Chicken and Mushroom Delight
1 can of Progresso Vegetable Classics Creamy Mushroom Soup (Gluten-Free)
1 package elbow or shell Dalallo Gluten Free Pasta
One 10 oz can of Valley Fresh 100% Natural Chicken Breast in water or Tyson 100% Natural Chicken Breast in water. Both are Gluten-Free. Swanson’s canned chicken is NOT Gluten-Free even though the label states No MSG.
1 12 oz package frozen mixed vegetables
1 cup of mild shredded cheddar cheese. (Kraft is gluten-free. Not all sliced or shredded cheese is gluten-free.)
1 tablespoon garlic powder
1 teaspoon salt
1 teaspoon black pepper
Set the oven on 350 degrees
You will need:
Large sauce pan
Large mixing bowl
9×13 baking dish
Cook pasta until tender, add frozen vegetables. Cook vegetables for 3 minutes with pasta.
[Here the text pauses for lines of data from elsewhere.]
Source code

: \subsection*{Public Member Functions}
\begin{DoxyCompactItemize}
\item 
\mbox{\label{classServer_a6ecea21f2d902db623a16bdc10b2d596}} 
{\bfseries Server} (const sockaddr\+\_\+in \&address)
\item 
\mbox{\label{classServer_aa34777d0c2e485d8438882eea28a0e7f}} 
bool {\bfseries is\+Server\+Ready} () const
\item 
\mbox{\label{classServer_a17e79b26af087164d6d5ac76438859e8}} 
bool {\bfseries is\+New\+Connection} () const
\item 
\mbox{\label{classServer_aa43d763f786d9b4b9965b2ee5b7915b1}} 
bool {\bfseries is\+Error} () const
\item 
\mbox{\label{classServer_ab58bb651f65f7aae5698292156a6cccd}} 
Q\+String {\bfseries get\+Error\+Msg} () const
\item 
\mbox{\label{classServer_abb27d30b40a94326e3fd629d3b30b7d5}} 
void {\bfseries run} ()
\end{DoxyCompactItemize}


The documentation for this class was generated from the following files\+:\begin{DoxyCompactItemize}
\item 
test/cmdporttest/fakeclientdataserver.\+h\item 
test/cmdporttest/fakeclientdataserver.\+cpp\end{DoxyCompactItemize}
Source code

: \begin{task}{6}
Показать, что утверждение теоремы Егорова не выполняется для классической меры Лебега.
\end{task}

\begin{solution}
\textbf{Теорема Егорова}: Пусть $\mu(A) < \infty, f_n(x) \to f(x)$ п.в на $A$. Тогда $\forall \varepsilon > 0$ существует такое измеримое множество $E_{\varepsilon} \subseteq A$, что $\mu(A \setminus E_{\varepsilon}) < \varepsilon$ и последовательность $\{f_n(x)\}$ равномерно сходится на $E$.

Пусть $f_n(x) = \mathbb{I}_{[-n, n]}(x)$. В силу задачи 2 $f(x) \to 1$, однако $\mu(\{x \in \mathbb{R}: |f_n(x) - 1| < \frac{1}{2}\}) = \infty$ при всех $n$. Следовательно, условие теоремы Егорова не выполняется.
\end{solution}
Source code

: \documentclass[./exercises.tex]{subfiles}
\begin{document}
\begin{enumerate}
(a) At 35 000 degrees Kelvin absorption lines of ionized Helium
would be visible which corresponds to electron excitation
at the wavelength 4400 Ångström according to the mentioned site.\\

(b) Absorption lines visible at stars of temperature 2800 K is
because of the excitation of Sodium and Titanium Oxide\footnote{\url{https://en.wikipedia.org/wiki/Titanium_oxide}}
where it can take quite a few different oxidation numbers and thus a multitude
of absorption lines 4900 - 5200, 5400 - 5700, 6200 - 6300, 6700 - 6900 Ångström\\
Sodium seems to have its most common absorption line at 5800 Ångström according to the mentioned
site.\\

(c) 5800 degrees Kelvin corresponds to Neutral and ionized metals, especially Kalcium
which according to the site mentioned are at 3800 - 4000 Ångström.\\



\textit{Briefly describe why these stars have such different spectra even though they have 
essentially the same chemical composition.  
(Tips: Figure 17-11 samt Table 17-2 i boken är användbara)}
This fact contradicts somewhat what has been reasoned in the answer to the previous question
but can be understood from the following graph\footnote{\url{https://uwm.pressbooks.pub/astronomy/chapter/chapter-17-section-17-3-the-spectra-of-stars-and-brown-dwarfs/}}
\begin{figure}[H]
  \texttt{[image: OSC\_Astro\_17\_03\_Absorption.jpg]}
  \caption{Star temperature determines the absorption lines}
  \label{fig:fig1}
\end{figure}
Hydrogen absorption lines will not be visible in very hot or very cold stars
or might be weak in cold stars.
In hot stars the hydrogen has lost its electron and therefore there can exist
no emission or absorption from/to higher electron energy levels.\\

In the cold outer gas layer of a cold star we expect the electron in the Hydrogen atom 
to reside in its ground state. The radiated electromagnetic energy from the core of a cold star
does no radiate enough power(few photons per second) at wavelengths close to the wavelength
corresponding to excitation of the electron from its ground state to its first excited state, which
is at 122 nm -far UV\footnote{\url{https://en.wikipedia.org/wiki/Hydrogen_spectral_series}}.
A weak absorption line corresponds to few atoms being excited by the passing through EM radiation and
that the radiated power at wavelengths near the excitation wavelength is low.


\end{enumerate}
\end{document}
Drain pasta and vegetables. Place in large mixing bowl. Open and drain chicken. Add to pasta and vegetables. Add creamy mushroom soup, garlic powder, salt and pepper. Mix altogether. Spray 9×13 baking dish with gluten-free oil. Place the ingredients in the baking dish. Evenly distribute the cheese on top. Place in oven until cheese is melted, approximately 15 minutes.